A new species of Macrotorus (Monimiaceae) from the Brazilian Atlantic rainforest is here described and illustrated: M. genuflexus. This species, restricted to the Poço das Antas Biological Reserve (situated in the central region of Rio de Janeiro state, Brazil), is the second in the genus Macrotorus. The new species description is based on morphological and cytogenetic (karyotype and genome size - GS) comparative analyses. We also report a new record of Macrotorus utriculatus for the state of Bahia, confirming a potential distribution modeling prediction and provide comments for the conservation of both species.

Genome size estimation by Flow cytometry — For GS estimation, six individuals from each species were analyzed in triplicate. For each sample, approximately 50 mg of young leaf tissue from Macrotorus utriculatus and M. genuflexus was macerated with approximately 25 mg of an appropriate internal reference standard leaf tissue (see Results). Both materials were macerated in 0.5 ml of cold Ebihara buffer (Ebihara et al. 2005) supplied with 0.025 µg mL^-1 RNAse using a scalpel blade to release the nuclei into suspension. Nuclei suspensions were stained by adding 12.5 µL of a 1 mg mL^-1 solution of propidium iodide (PI, Sigma). The analysis was performed using the FACSCanto II cytometer (Becton Dickinson, San Jose, CA, USA) kindly made available by the Microbiology and Immunology Department of IBB-UNESP (Botucatu, Brazil). The histograms were obtained with FACSDiva software based on 5,000 events, and the statistical evaluation was performed using the Flowing Software 2.5.1 (http://www.flowingsoftware.com/). The quality control of samples was based on the coefficient of variation (CV) of each measurement, which should be below 5%, and the standard deviation (SD) among 2C-values, which should be below 3%. Such limits ensure that the variations observed inside and among measurements are due to technical factors and should not represent intraspecific variation among individuals (Pellicer and Leitch 2014).

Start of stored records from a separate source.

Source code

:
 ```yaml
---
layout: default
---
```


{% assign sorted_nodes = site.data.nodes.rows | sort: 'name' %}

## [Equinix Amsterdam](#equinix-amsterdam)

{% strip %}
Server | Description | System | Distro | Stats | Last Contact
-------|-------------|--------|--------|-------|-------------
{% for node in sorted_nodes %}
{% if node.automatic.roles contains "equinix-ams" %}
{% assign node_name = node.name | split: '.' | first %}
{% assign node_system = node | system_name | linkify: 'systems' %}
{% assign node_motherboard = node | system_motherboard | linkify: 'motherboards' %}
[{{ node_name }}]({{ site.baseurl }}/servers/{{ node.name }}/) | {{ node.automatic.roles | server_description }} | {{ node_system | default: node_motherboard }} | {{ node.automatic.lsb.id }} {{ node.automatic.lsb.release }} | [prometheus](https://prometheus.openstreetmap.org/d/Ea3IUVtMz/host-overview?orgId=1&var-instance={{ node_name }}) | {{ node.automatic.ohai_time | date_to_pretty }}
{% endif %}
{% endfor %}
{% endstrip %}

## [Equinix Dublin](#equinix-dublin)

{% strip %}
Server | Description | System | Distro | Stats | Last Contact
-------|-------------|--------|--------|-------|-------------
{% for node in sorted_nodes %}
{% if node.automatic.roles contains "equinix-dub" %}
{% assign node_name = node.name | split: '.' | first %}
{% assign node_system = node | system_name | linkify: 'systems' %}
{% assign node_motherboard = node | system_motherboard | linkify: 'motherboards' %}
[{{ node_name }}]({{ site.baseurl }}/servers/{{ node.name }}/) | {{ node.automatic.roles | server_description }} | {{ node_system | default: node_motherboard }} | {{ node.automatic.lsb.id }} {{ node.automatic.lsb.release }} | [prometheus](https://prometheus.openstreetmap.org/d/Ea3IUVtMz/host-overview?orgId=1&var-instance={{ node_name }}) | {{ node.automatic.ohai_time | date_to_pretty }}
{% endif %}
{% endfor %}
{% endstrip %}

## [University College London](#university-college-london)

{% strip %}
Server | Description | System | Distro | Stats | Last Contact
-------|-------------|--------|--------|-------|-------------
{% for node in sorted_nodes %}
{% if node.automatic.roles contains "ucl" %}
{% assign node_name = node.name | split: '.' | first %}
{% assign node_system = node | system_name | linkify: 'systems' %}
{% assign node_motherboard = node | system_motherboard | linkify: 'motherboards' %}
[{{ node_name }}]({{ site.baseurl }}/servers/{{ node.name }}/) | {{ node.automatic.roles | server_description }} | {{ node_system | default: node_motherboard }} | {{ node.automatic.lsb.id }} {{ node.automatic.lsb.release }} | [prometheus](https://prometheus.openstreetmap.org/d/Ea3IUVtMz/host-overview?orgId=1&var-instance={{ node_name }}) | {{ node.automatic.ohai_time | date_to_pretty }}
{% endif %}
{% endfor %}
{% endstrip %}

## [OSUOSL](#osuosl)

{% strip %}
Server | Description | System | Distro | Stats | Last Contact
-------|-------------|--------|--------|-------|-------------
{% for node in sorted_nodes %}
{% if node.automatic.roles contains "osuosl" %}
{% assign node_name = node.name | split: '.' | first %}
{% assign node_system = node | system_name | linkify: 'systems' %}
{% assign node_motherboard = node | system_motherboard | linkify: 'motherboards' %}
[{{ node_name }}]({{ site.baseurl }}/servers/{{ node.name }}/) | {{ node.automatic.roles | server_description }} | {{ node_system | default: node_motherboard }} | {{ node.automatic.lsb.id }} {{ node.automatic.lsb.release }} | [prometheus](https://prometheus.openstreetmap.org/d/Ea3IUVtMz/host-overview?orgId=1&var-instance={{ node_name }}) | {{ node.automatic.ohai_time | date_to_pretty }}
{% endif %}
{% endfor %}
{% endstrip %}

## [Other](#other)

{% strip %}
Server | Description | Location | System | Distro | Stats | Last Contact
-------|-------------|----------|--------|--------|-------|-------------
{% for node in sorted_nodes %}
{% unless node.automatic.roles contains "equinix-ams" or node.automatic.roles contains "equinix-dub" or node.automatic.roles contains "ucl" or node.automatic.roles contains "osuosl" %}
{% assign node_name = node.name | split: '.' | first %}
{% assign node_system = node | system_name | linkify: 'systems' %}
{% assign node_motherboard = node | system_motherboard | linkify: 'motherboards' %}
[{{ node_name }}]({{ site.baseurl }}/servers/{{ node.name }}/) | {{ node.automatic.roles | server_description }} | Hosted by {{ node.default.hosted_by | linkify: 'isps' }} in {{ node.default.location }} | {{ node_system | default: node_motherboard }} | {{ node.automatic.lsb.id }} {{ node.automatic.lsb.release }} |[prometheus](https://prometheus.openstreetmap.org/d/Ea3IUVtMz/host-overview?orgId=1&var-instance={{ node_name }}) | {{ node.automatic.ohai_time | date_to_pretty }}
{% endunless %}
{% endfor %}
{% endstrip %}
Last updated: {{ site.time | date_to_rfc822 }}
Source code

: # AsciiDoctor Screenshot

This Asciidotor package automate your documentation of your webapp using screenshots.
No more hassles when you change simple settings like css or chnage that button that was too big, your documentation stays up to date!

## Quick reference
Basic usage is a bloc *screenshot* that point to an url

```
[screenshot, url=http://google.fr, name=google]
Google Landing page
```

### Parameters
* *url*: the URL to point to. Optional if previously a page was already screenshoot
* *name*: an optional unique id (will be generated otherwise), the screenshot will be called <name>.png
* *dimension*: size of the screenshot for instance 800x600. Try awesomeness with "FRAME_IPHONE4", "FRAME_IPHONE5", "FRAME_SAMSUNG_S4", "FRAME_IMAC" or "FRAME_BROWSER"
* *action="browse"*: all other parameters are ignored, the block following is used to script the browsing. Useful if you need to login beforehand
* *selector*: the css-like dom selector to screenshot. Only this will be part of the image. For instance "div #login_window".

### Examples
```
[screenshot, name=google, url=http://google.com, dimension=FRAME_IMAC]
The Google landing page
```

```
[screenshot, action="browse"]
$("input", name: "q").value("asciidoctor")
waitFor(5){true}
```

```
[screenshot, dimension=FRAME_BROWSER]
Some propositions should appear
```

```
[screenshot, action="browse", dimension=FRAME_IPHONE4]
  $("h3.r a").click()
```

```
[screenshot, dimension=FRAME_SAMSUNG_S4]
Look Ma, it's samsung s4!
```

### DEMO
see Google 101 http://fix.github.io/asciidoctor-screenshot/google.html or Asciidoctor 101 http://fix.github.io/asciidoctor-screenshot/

Chromosome analysis – Metaphase preparation and idiogram construction — The methodological procedures followed Guerra and Souza (2002). The roots collected were pretreated in antimitotic solution [0.002 M 8-hydroxyquinoline (8-HQ)] for 20–24 h at 10°C, fixed in absolute alcohol:glacial acetic acid (3:1, v:v) for 20–24 h, and stored at –20°C. For metaphase preparation, the fixed root tips were washed in distilled water, twice for five minutes each, and digested in a solution of 2% (w/v) cellulase (Onozuka)/20% (v/v) pectinase (Sigma)/1% macerozyme (Sigma) solution at 37°C for 45 min. The meristems were squashed in a drop of 60% acetic acid, and the coverslip was removed in liquid nitrogen. The selected chromosome preparations were stained with DAPI (1 ug ml^-1) for 30 min and mounted with McIlvaine:glicerol pH 7.0 buffer (Guerra and Souza 2002). The slides were examined using an Olympus BX 53 epifluorescence microscope (Olympus Life Science), photographed with a coupled XM10 camera, and analyzed using Olympus CellSens software. The images were processed uniformly for color balance, contrast, and brightness using Adobe Photoshop CS5 (Adobe Systems, Inc.). The idiograms were constructed based on three metaphases from each species using KaryoType software (Altinordu et al. 2016) and the values of Total Haploid Lenght (THL) and the karyotype type following Stebbing (1971) are presented along with the haploid idiogram.